Tenor Adam Bonanni offered a convincing picture of Grimoaldo, the usurper who talks (and sings) tougher than he is. Bonanni also sang extremely well, varying his tone and power to dramatic circumstance, and with well-arched phrasing.
Philip Gay was impressive as the truly ruthless Garibaldo, who is the power behind Grimoaldo until he sees an opportunity for more power by trying to kill Grimoaldo. Gay has a one-dimensional character but sang with ample vocal heft.
Bertarido's sister, Eduige, who rejects Grimoaldo's offer of marriage before he turns to her sister-in-law, was ably performed by mezzo-soprano Laurel Sernerdijian. Her voice has appealing weight, intensity and flexibility.
Zachary Wood sang the countertenor part of Unulfo. He's actually a bass, but sang with confidence and appealing, consistent tone octaves above his home turf.
Conductor Michael Beattie led a performance that was brilliantly unified in baroque style and dramatic thrust. The orchestra featured guest artists Chatham Baroque, along with Mark Trawka on harpsichord. The remainder of the ensemble was drawn from Pittsburgh Opera Orchestra, played as though born to the baroque manner.
The staging has to work within the constraints of the small size of the stage. The dramatic focus offered by stage director Crystal Manich is well conceived. However, her idea of the opera as taking place in a war zone was overdone in the set design. More distracting is the practice of have parts of the set, including the fauna to represent the royal garden, move in and out of place while characters are singing.
“Rodelinda” lasts just under three hours as presented by Pittsburgh Opera. There were many cuts; a complete performance would last about four hours. This production also cuts the opera's total duration by breaking it into two parts, rather than Handel's three acts, saving a 20-minute intermission.
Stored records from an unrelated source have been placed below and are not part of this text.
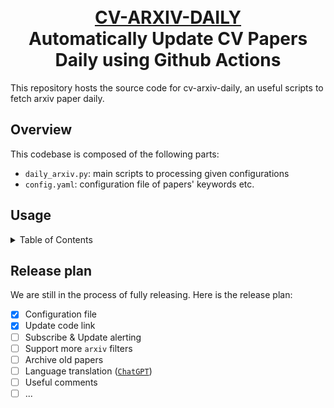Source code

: <p align="center">
  <h1 align="center"><br><ins>CV-ARXIV-DAILY</ins><br>Automatically Update CV Papers Daily using Github Actions</h1>

</p>

This repository hosts the source code for cv-arxiv-daily, an useful scripts to fetch arxiv paper daily.

## Overview

This codebase is composed of the following parts:

- `daily_arxiv.py`: main scripts to processing given configurations
- `config.yaml`: configuration file of papers' keywords etc.

## Usage

<details>
  <summary>Table of Contents</summary>

1. Fork this [repo](https://github.com/Vincentqyw/cv-arxiv-daily)
2. Edit configs:
   - Change `GITHUB_USER_NAME` and `GITHUB_USER_EMAIL` in [cv-arxiv-daily.yml](../.github/workflows/cv-arxiv-daily.yml) and [update_paper_links.yml](../.github/workflows/update_paper_links.yml)
   - Change `user_name` in [config.yaml](../config.yaml)
   - Push changes to remote repo
3. Config Github Actions
   - Enable read and write permissions: Setting -> Actions -> Workflow permissions, select `Read and write permissions` and save.
     ![](../assets/4-ga-2-1.png)
   - Enable workflows: Actions -> `I understand my workflows, go ahead and enable them` -> Select `Run Arxiv Papers Daily` in right sidebar and click `Enable workflow` -> click `Run workflow` wait about 1 min until the job update done. The same for the job `Run Update Paper Links Weekly`.
     ![](../assets/4-ga-3-1.png)
     ![](../assets/4-ga-5-1.png)
     ![](../assets/4-ga-7.png)
     ![](../assets/4-ga-8.png)
     ![](../assets/4-ga-9.png)
4. Setting Gitpages (optional)
   - Setting -> Pages -> Build an deployment. Source: `Deploy from a branch`; Branch select `main` and `/docs` folder, then save.
     ![](../assets/5-pages-1.png)
   - Now you can open gitpage: https://your_github_usrname.github.io/cv-arxiv-daily
5. Add new keywords (optional)
   - Edit `keywords` in [config.yaml](../config.yaml), you can add more filters or keywords.
   - Push changes to remote repo and re-run Github Actions Manually.
6. Add email config
   - Edit `email` in [config.yaml](../config.yaml), `port` means port of smtp server, `send` means if you would like to send emails and `preview` is used for debugging, which means previewing the email to be sent in your PC local email client
   - Add Secrets for github actions, for example (follows the # sign as the explanation): `<br>`
     FROM: Your Name \<xxx@163.com\> `<br>`
     TO: "xxx@qq.com,xxx@outlook.com" `<br>`
     SMTP: smtp.163.com `<br>`
     USERNAME: xxx@163.com `<br>`
     PASSWORD: xxx `<br>`
     #`Your Name` displays the sender's name, and `<>` is the sender's email address `<br>`
     #The recipient's email address needs to be enclosed by `""`, use `,` to separate multiple recipients.
     ![secrets](../assets/6-secrets-1.png)

</details>

## Release plan

 We are still in the process of fully releasing. Here is the release plan:

- [X] Configuration file
- [X] Update code link
- [ ] Subscribe & Update alerting
- [ ] Support more `arxiv` filters
- [ ] Archive old papers
- [ ] Language translation ([`ChatGPT`](https://chat.openai.com/chat))
- [ ] Useful comments
- [ ] ...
Pittsburgh Opera's “Rodelinda” will be repeated at 7 p.m. Jan. 27, 7:30 p.m. Jan. 30, and 2 p.m. Feb. 1 at Pittsburgh Creative and Performing Arts school, Downtown. Admission is $50. Details: 412-456-6666 or pittsburghopera.org
Mark Kanny is classical music critic for Trib Total Media. He can be reached at 412-320-7877 or firstname.lastname@example.org.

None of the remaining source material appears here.